На суде мы подробно разбирали все 25 часов видеозаписей — по ним можно проследить, кто что делал в тот или иной момент события, на записях есть тайм-код, и видно, например, что в 17:58 я находился у Лужкова моста и никак не мог участвовать в прорыве, как об этом говорил свидетель Панько, показаниям которого поверил суд.
Тут все просто: суд «округляет» цифры и обстоятельства, он исходит из того, что время совершения преступления по статье 212 УК РФ («массовые беспорядки») охватывает период с 16 до 20 часов — и баста. Это полностью исключает индивидуальный подход, объективный разбор по каждому конкретному фигуранту (вынося решение, Замоскворецкий суд не учел и не указал, что и в какое конкретное время делал на Болотной площади каждый фигурант, и можно ли это считать участием в «массовых беспорядках». — The New Times).
„
«Почему фигурантам дела о погромах в Бирюлево не вменяют участие в массовых беспорядках?»
”
В статье 212 УК РФ «Массовые беспорядки» описываются шесть признаков этого преступления: насилие, погромы, поджоги, уничтожение имущества, применение взрывчатых веществ, оказание вооруженного сопротивления. В нашем случае и обвинение, и суд посчитали так: не обязательно, чтобы твои действия соответствовали всем признакам состава преступления по этой статье, ты — все равно участник массовых беспорядков. Между прочим, Верховный суд РФ в своем постановлении дал четкое разъяснение, что считать массовыми беспорядками. Там прямо говорится: при массовых беспорядках происходит дестабилизация всей общественной жизни. Разве было что-то подобное на Болотной 6 мая 2012 года? А в нашем случае как получается: ты просто участвуешь в массовом мероприятии, ничего не поджигаешь, просто стоишь и — ты уже «участник».
Тогда вопрос: почему фигурантам дела о погромах в Бирюлево и о событиях на Манежной площади не вменяют участие в массовых беспорядках, а нам вменяют? Мне это непонятно.
Давайте вспомним, как начиналось «Болотное дело». Там сначала речь шла о 318-й статье («применение насилия в отношении представителя власти») и о ст. 212, ч.3 — «призывы к массовым беспорядкам». А потом, когда обвинение получило прослушку Удальцова о его встречах с грузинами, вменили еще и статью 212, ч.2 («участие в массовых беспорядках»).

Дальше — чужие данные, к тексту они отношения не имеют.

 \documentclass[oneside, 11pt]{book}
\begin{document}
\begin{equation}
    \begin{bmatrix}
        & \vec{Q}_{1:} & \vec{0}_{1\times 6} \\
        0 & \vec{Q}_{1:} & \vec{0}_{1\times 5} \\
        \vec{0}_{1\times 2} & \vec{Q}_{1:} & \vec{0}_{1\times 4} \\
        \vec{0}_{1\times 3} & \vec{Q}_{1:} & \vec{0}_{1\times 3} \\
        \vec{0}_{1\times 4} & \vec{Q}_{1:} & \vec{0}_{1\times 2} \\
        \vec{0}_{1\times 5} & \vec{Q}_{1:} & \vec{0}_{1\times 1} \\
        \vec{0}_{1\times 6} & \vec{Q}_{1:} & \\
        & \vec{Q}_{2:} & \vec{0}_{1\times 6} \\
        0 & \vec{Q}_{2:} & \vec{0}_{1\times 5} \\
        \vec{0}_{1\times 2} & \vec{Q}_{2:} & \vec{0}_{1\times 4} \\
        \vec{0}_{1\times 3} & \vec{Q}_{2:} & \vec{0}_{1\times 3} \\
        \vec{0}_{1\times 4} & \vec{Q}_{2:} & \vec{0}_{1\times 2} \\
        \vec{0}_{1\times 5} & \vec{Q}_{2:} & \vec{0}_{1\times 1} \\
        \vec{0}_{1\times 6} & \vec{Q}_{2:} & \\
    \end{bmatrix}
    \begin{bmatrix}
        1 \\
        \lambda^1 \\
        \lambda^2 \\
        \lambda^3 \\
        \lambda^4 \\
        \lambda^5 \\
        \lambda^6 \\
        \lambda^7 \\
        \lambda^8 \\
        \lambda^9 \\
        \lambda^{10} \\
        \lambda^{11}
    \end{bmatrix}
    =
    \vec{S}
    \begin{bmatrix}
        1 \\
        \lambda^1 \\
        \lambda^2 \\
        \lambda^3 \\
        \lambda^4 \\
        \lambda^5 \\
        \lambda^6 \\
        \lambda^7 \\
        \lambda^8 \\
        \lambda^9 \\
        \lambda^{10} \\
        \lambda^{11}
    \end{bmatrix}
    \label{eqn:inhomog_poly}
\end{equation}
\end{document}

Сейчас, после приговора, я даже не знаю, что писать в апелляции: такое ощущение, что все наши аргументы никому не нужны. Например, я в прениях задавал вопрос: если все участники демонстрации, как положено, проходили через металлоискатель, откуда же тогда у некоторых демонстрантов появилась металлическая проволока? Я-то уверен: на Болотке были провокаторы, действовавшие по заданию власти — сделать так, чтобы ненасильственный митинг превратился в акцию с применением насилия.
„
«Я-то уверен: на Болотке были провокаторы, действовавшие по заданию власти»
”
И еще я вот о чем хочу сказать сейчас: коли участвуешь в политическом процессе, «не виляй хвостом», старайся всегда говорить правду. А на нашем суде, например, приходят свидетели защиты и говорят: мы, мол, не видели, как демонстранты применяли насилие к полицейским. Зачем так говорить? Лучше просто объяснить, что там происходило.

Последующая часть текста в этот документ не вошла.